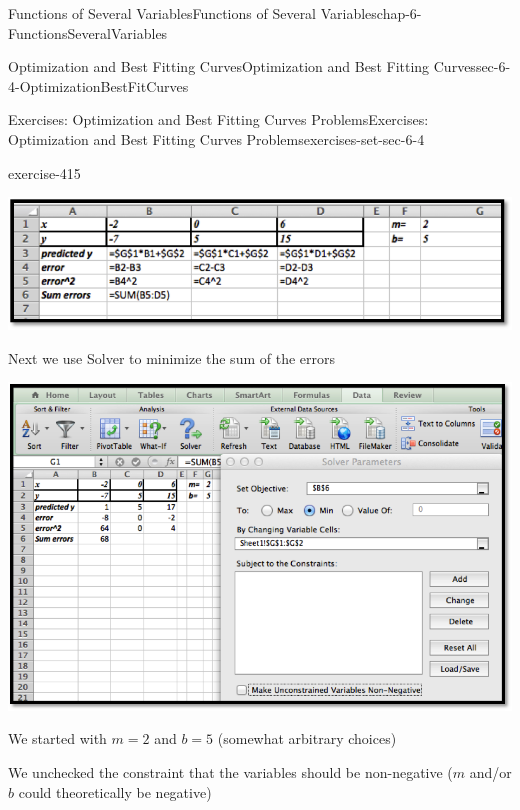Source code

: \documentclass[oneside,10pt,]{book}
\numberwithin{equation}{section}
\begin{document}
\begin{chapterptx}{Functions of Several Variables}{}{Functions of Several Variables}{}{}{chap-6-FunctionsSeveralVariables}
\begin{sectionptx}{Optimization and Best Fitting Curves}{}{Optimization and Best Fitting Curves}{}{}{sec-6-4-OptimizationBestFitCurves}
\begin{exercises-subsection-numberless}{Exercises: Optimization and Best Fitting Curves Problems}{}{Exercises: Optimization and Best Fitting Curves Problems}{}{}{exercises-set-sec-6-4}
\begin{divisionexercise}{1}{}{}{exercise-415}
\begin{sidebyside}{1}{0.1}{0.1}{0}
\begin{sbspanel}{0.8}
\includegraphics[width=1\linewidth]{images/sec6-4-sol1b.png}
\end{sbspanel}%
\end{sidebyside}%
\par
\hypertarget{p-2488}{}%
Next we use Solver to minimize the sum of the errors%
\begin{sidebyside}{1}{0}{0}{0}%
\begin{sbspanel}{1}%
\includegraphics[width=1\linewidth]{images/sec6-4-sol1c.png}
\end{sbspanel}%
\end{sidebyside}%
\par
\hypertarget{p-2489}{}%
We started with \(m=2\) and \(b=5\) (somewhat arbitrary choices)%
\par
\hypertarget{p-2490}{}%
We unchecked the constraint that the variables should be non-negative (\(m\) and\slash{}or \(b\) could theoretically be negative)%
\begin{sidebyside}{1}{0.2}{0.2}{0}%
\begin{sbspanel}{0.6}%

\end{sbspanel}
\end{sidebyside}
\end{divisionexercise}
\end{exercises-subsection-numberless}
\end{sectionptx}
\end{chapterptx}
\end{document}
^^^^
#### WHAT THE TASK ASKS:
What is needed is every record above, returned exactly, with the pictures omitted.

#### COMPLETED TASK:
Source code

: \documentclass[oneside,10pt,]{book}
\numberwithin{equation}{section}
\begin{document}
\begin{chapterptx}{Functions of Several Variables}{}{Functions of Several Variables}{}{}{chap-6-FunctionsSeveralVariables}
\begin{sectionptx}{Optimization and Best Fitting Curves}{}{Optimization and Best Fitting Curves}{}{}{sec-6-4-OptimizationBestFitCurves}
\begin{exercises-subsection-numberless}{Exercises: Optimization and Best Fitting Curves Problems}{}{Exercises: Optimization and Best Fitting Curves Problems}{}{}{exercises-set-sec-6-4}
\begin{divisionexercise}{1}{}{}{exercise-415}
\begin{sidebyside}{1}{0.1}{0.1}{0}
\begin{sbspanel}{0.8}
\includegraphics[width=1\linewidth]{images/sec6-4-sol1b.png}
\end{sbspanel}%
\end{sidebyside}%
\par
\hypertarget{p-2488}{}%
Next we use Solver to minimize the sum of the errors%
\begin{sidebyside}{1}{0}{0}{0}%
\begin{sbspanel}{1}%
\includegraphics[width=1\linewidth]{images/sec6-4-sol1c.png}
\end{sbspanel}%
\end{sidebyside}%
\par
\hypertarget{p-2489}{}%
We started with \(m=2\) and \(b=5\) (somewhat arbitrary choices)%
\par
\hypertarget{p-2490}{}%
We unchecked the constraint that the variables should be non-negative (\(m\) and\slash{}or \(b\) could theoretically be negative)%
\begin{sidebyside}{1}{0.2}{0.2}{0}%
\begin{sbspanel}{0.6}%

\end{sbspanel}
\end{sidebyside}
\end{divisionexercise}
\end{exercises-subsection-numberless}
\end{sectionptx}
\end{chapterptx}
\end{document}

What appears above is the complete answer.